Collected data
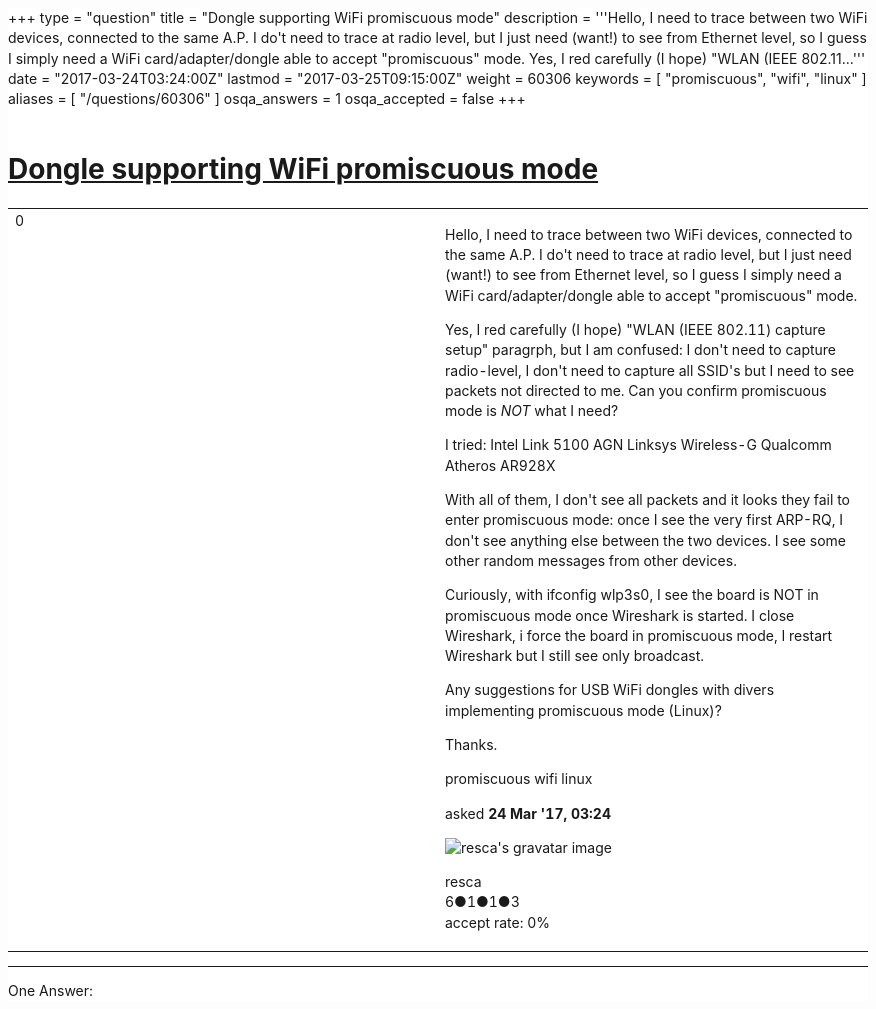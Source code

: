 +++
type = "question"
title = "Dongle supporting WiFi promiscuous mode"
description = '''Hello, I need to trace between two WiFi devices, connected to the same A.P. I do&#x27;t need to trace at radio level, but I just need (want!) to see from Ethernet level, so I guess I simply need a WiFi card/adapter/dongle able to accept &quot;promiscuous&quot; mode. Yes, I red carefully (I hope) &quot;WLAN (IEEE 802.11...'''
date = "2017-03-24T03:24:00Z"
lastmod = "2017-03-25T09:15:00Z"
weight = 60306
keywords = [ "promiscuous", "wifi", "linux" ]
aliases = [ "/questions/60306" ]
osqa_answers = 1
osqa_accepted = false
+++

<div class="headNormal">

# [Dongle supporting WiFi promiscuous mode](/questions/60306/dongle-supporting-wifi-promiscuous-mode)

</div>

<div id="main-body">

<div id="askform">

<table id="question-table" style="width:100%;"><colgroup><col style="width: 50%" /><col style="width: 50%" /></colgroup><tbody><tr class="odd"><td style="width: 30px; vertical-align: top"><div class="vote-buttons"><span id="post-60306-upvote" class="ajax-command post-vote up" rel="nofollow" title="I like this post (click again to cancel)"> </span><div id="post-60306-score" class="post-score" title="current number of votes">0</div><span id="post-60306-downvote" class="ajax-command post-vote down" rel="nofollow" title="I dont like this post (click again to cancel)"> </span> <span id="favorite-mark" class="ajax-command favorite-mark" rel="nofollow" title="mark/unmark this question as favorite (click again to cancel)"> </span><div id="favorite-count" class="favorite-count"></div></div></td><td><div id="item-right"><div class="question-body"><p>Hello, I need to trace between two WiFi devices, connected to the same A.P. I do't need to trace at radio level, but I just need (want!) to see from Ethernet level, so I guess I simply need a WiFi card/adapter/dongle able to accept "promiscuous" mode.</p><p>Yes, I red carefully (I hope) "WLAN (IEEE 802.11) capture setup" paragrph, but I am confused: I don't need to capture radio-level, I don't need to capture all SSID's but I need to see packets not directed to me. Can you confirm promiscuous mode is <em>NOT</em> what I need?</p><p>I tried: Intel Link 5100 AGN Linksys Wireless-G Qualcomm Atheros AR928X</p><p>With all of them, I don't see all packets and it looks they fail to enter promiscuous mode: once I see the very first ARP-RQ, I don't see anything else between the two devices. I see some other random messages from other devices.</p><p>Curiously, with ifconfig wlp3s0, I see the board is NOT in promiscuous mode once Wireshark is started. I close Wireshark, i force the board in promiscuous mode, I restart Wireshark but I still see only broadcast.</p><p>Any suggestions for USB WiFi dongles with divers implementing promiscuous mode (Linux)?</p><p>Thanks.</p></div><div id="question-tags" class="tags-container tags"><span class="post-tag tag-link-promiscuous" rel="tag" title="see questions tagged &#39;promiscuous&#39;">promiscuous</span> <span class="post-tag tag-link-wifi" rel="tag" title="see questions tagged &#39;wifi&#39;">wifi</span> <span class="post-tag tag-link-linux" rel="tag" title="see questions tagged &#39;linux&#39;">linux</span></div><div id="question-controls" class="post-controls"></div><div class="post-update-info-container"><div class="post-update-info post-update-info-user"><p>asked <strong>24 Mar '17, 03:24</strong></p><img src="https://secure.gravatar.com/avatar/8018465f5c1a669502d4b5c23d04c0b1?s=32&amp;d=identicon&amp;r=g" class="gravatar" width="32" height="32" alt="resca&#39;s gravatar image" /><p><span>resca</span><br />
<span class="score" title="6 reputation points">6</span><span title="1 badges"><span class="badge1">●</span><span class="badgecount">1</span></span><span title="1 badges"><span class="silver">●</span><span class="badgecount">1</span></span><span title="3 badges"><span class="bronze">●</span><span class="badgecount">3</span></span><br />
<span class="accept_rate" title="Rate of the user&#39;s accepted answers">accept rate:</span> <span title="resca has no accepted answers">0%</span></p></div></div><div id="comments-container-60306" class="comments-container"></div><div id="comment-tools-60306" class="comment-tools"></div><div class="clear"></div><div id="comment-60306-form-container" class="comment-form-container"></div><div class="clear"></div></div></td></tr></tbody></table>

------------------------------------------------------------------------

<div class="tabBar">

<span id="sort-top"></span>

<div class="headQuestions">

One Answer:

</div>

</div>

<span id="60307"></span>

<div id="answer-container-60307" class="answer">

* Problem to work on: In the records above, find the lines containing "supporting" and copy them.

* Output for this exercise:
title = "Dongle supporting WiFi promiscuous mode"
# [Dongle supporting WiFi promiscuous mode](/questions/60306/dongle-supporting-wifi-promiscuous-mode)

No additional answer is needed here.